Bilim adamı olmadan evvel bilim öğrencisiydim haliyle. Bir gün yemekhaneye gittik 5-6 arkadaş birden. Boş bir masaya oturduk. hemen çaprazıma da başka bir dişi bilim öğrencisi oturdu. Fakat nasıl diyeyim göğüslerini "onları bırakın bunları yeyin" demezcesine (o öyle demedi ben öyle anladım anlamında) masaya yerleştirdi. Yerleştirdi diyorum, çünkü oturup da sandalyesini masaya doğru çekince tüm ihtişamlarıyla ikizlerle burun buruna geldim.

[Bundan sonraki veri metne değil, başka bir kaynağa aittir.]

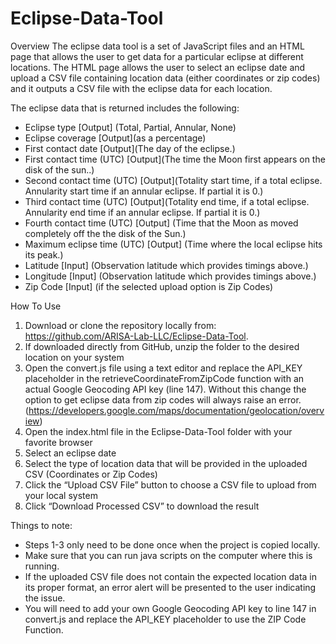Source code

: # Eclipse-Data-Tool
Overview
The eclipse data tool is a set of JavaScript files and an HTML page that allows the user to get data for a particular eclipse at different locations. The HTML page allows the user to select an eclipse date and upload a CSV file containing location data (either coordinates or zip codes) and it outputs a CSV file with the eclipse data for each location. 


The eclipse data that is returned includes the following:
* Eclipse type  [Output] (Total, Partial, Annular, None)
* Eclipse coverage  [Output](as a percentage)
* First contact date  [Output](The day of the eclipse.)
* First contact time (UTC)  [Output](The time the Moon first appears on the disk of the sun..)
* Second contact time (UTC)   [Output](Totality start time, if a total eclipse.  Annularity start time if an annular eclipse.  If partial it is 0.)
* Third contact time (UTC)  [Output](Totality end time, if a total eclipse.  Annularity end time if an annular eclipse.  If partial it is 0.)
* Fourth contact time (UTC)  [Output] (Time that the Moon as moved completely off the the disk of the Sun.)
* Maximum eclipse time (UTC)  [Output] (Time where the local eclipse hits its peak.)
* Latitude [Input] (Observation latitude which provides timings above.)
* Longitude [Input] (Observation latitude which provides timings above.)
* Zip Code  [Input] (if the selected upload option is Zip Codes)

How To Use
1. Download or clone the repository locally from: https://github.com/ARISA-Lab-LLC/Eclipse-Data-Tool.
2. If downloaded directly from GitHub, unzip the folder to the desired location on your system
3. Open the convert.js file using a text editor and replace the API_KEY placeholder in the retrieveCoordinateFromZipCode function with an actual Google Geocoding API key (line 147). Without this change the option to get eclipse data from zip codes will always raise an error. (https://developers.google.com/maps/documentation/geolocation/overview)
4. Open the index.html file in the Eclipse-Data-Tool folder with your favorite browser
5. Select an eclipse date
6. Select the type of location data that will be provided in the uploaded CSV (Coordinates or Zip Codes)
7. Click the “Upload CSV File” button to choose a CSV file to upload from your local system
8. Click “Download Processed CSV” to download the result

Things to note:
* Steps 1-3 only need to be done once when the project is copied locally. 
* Make sure that you can run java scripts on the computer where this is running.   
* If the uploaded CSV file does not contain the expected location data in its proper format, an error alert will be presented to the user indicating the issue.
* You will need to add your own Google Geocoding API key to line 147 in convert.js and replace the API_KEY placeholder to use the ZIP Code Function.
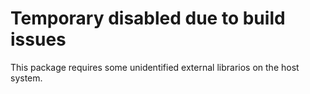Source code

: # Temporary disabled due to build issues

This package requires some unidentified external librarios on the host system.
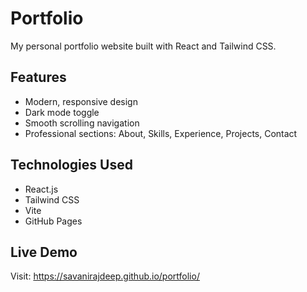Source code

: # Portfolio

My personal portfolio website built with React and Tailwind CSS.

## Features
- Modern, responsive design
- Dark mode toggle
- Smooth scrolling navigation
- Professional sections: About, Skills, Experience, Projects, Contact

## Technologies Used
- React.js
- Tailwind CSS
- Vite
- GitHub Pages

## Live Demo
Visit: https://savanirajdeep.github.io/portfolio/ 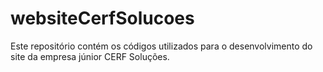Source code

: # websiteCerfSolucoes
Este repositório contém os códigos utilizados para o desenvolvimento do site da empresa júnior CERF Soluções.
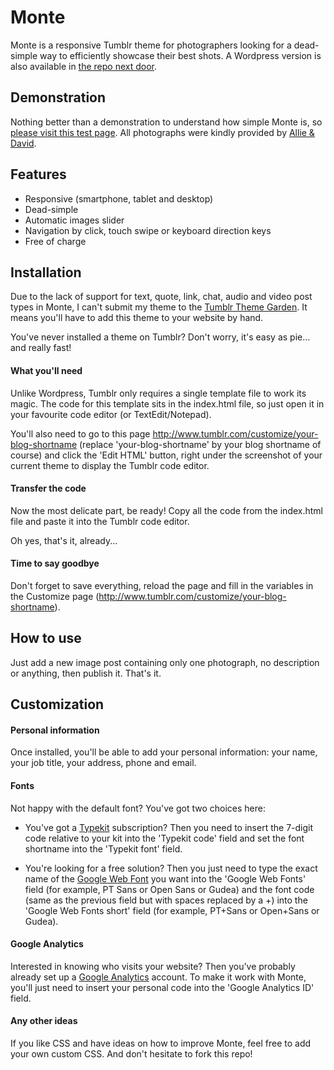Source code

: Monte
======

Monte is a responsive Tumblr theme for photographers looking for a dead-simple way to efficiently showcase their best shots. A Wordpress version is also available in [the repo next door](https://github.com/pierrestoffe/monte-wordpress).

## Demonstration

Nothing better than a demonstration to understand how simple Monte is, so [please visit this test page](http://monte-theme.tumblr.com). All photographs were kindly provided by 
[Allie & David](http://deathtothestockphoto.com).

## Features

- Responsive (smartphone, tablet and desktop)
- Dead-simple
- Automatic images slider
- Navigation by click, touch swipe or keyboard direction keys
- Free of charge

## Installation

Due to the lack of support for text, quote, link, chat, audio and video post types in Monte, I can't submit my theme to the [Tumblr Theme Garden](http://www.tumblr.com/themes/). It means you'll have to add this theme to your website by hand.

You've never installed a theme on Tumblr? Don't worry, it's easy as pie... and really fast!

#### What you'll need

Unlike Wordpress, Tumblr only requires a single template file to work its magic. The code for this template sits in the index.html file, so just open it in your favourite code editor (or TextEdit/Notepad).

You'll also need to go to this page http://www.tumblr.com/customize/your-blog-shortname (replace 'your-blog-shortname' by your blog shortname of course) and click the 'Edit HTML' button, right under the screenshot of your current theme to display the Tumblr code editor.

#### Transfer the code

Now the most delicate part, be ready!
Copy all the code from the index.html file and paste it into the Tumblr code editor. 

Oh yes, that's it, already...

#### Time to say goodbye

Don't forget to save everything, reload the page and fill in the variables in the Customize page (http://www.tumblr.com/customize/your-blog-shortname).

## How to use

Just add a new image post containing only one photograph, no description or anything, then publish it. 
That's it.

## Customization

#### Personal information

Once installed, you'll be able to add your personal information: your name, your job title, your address, phone and email.

#### Fonts

Not happy with the default font? You've got two choices here:

- You've got a [Typekit](https://typekit.com/fonts) subscription? Then you need to insert the 7-digit code relative to your kit into the 'Typekit code' field and set the font shortname into the 'Typekit font' field.

- You're looking for a free solution? Then you just need to type the exact name of the [Google Web Font](http://www.google.com/fonts) you want into the 'Google Web Fonts' field (for example, PT Sans or Open Sans or Gudea) and the font code (same as the previous field but with spaces replaced by a +) into the 'Google Web Fonts short' field (for example, PT+Sans or Open+Sans or Gudea).

#### Google Analytics

Interested in knowing who visits your website? Then you've probably already set up a [Google Analytics](http://google.com/analytics/web/) account. To make it work with Monte, you'll just need to insert your personal code into the 'Google Analytics ID' field.

#### Any other ideas

If you like CSS and have ideas on how to improve Monte, feel free to add your own custom CSS. 
And don't hesitate to fork this repo!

Tabi hafif çaprazda olduğu için kafasını o yöne çevirmiş olan ben, su doldurduğum bardağı bırakıp, muhallebi kasesine boca etmişim sürahiyi.
Kendime geldiğimde arkadaşlar gülüyorlardı halime. Ben bir önümdeki su içinde yüzen muhallebiye, bir kıza, bir de arkadaşlara baktım.
Sonra da büyük bir heyecanla şunları dedim.
-Arkadaşlar su muhallebeisini buldum.
işte o zamandan beri icat yapar, fakat kızları tavlayamam.